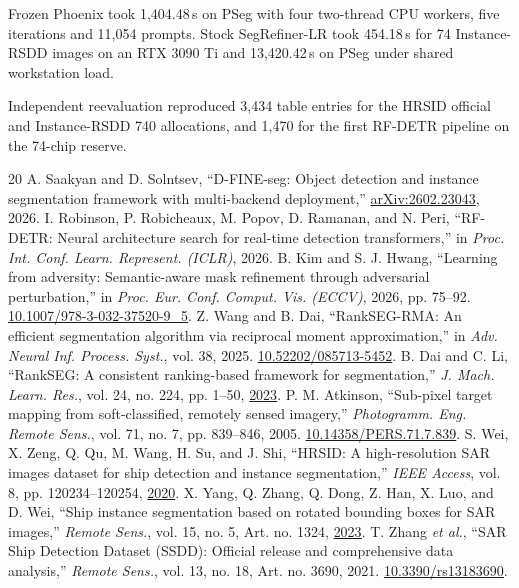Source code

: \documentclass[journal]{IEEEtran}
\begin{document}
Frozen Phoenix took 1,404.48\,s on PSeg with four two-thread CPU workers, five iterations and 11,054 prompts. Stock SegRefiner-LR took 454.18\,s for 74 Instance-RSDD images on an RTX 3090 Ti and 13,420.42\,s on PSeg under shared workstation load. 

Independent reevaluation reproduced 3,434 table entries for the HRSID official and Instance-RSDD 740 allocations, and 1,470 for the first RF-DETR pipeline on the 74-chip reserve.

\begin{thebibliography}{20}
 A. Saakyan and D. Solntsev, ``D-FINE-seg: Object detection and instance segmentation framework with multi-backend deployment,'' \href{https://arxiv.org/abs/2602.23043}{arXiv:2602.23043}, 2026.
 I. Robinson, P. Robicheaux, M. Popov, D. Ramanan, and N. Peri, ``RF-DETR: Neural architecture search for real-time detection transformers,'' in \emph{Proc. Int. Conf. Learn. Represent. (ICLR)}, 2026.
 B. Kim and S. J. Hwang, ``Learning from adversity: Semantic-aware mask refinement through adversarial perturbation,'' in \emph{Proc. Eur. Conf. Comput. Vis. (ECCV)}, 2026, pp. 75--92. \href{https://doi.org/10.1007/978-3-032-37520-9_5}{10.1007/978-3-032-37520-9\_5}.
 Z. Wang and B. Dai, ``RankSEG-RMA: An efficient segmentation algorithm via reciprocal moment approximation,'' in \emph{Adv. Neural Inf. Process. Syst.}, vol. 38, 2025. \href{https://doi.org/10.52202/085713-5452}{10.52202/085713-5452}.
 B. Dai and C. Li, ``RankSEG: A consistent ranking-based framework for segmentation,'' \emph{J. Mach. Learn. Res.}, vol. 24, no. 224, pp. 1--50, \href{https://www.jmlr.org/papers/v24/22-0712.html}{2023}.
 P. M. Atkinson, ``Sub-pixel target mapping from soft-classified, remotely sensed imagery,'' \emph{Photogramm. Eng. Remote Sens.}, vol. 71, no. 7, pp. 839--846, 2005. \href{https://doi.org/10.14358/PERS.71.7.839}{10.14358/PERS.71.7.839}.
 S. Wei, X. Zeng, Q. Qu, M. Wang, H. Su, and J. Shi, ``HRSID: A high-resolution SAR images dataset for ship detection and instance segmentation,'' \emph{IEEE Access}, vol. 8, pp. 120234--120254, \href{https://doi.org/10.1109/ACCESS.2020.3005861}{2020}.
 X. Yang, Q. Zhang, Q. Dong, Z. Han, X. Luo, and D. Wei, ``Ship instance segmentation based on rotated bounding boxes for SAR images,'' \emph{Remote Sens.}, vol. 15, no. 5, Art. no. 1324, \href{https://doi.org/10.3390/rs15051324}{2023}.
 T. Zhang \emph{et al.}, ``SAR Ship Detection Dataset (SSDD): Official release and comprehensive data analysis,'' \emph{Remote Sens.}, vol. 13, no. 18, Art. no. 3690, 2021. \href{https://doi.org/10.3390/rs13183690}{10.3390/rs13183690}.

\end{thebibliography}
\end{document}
...
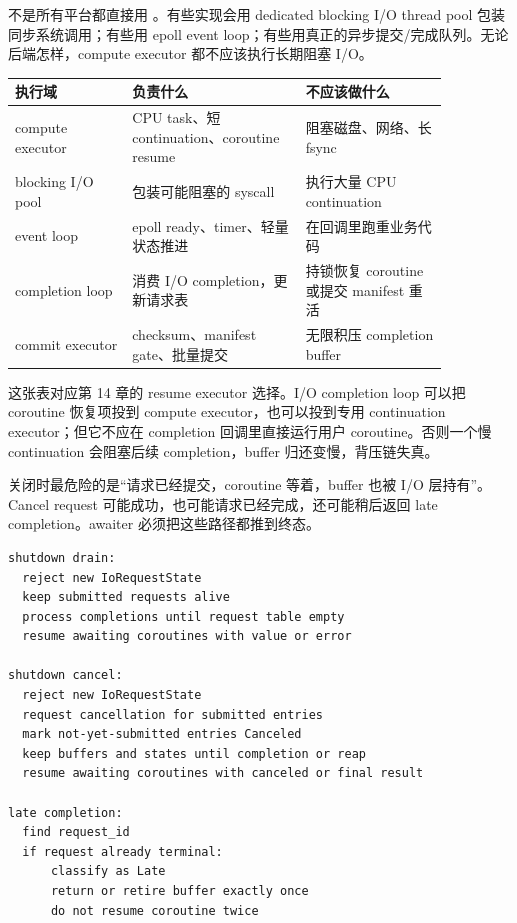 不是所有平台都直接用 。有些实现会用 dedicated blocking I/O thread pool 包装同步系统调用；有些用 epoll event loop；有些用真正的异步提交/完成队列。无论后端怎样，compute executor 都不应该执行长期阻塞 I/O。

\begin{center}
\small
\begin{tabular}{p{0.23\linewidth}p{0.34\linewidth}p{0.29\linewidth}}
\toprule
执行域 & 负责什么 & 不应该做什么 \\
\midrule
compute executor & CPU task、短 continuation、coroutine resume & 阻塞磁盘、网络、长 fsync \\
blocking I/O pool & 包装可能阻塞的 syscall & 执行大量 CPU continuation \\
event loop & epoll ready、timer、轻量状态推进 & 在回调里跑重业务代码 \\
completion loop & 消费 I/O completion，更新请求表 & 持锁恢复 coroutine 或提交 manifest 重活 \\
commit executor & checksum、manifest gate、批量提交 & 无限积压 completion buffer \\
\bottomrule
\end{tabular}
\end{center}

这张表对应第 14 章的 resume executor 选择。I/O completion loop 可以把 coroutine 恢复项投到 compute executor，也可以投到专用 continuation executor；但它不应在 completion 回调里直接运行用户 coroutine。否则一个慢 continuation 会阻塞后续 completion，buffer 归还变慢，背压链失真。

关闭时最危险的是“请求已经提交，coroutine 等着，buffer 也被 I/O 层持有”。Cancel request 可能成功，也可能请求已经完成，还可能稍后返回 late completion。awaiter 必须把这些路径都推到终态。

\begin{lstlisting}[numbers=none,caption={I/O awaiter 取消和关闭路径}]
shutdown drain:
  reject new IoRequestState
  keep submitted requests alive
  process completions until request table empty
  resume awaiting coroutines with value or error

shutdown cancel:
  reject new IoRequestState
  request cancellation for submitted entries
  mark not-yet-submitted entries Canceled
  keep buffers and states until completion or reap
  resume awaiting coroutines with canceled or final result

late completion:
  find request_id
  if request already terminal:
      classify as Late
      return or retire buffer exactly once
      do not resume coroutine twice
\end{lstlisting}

TASK STATEMENT → Reproduce exactly the lines of the data above that run from the line with "Source code" down to the line with "Frozen Phoenix took", both ends included. Pictures do not belong in the copy.

RESULT BELOW →
Source code

: \documentclass[journal]{IEEEtran}
\begin{document}
Frozen Phoenix took 1,404.48\,s on PSeg with four two-thread CPU workers, five iterations and 11,054 prompts. Stock SegRefiner-LR took 454.18\,s for 74 Instance-RSDD images on an RTX 3090 Ti and 13,420.42\,s on PSeg under shared workstation load. 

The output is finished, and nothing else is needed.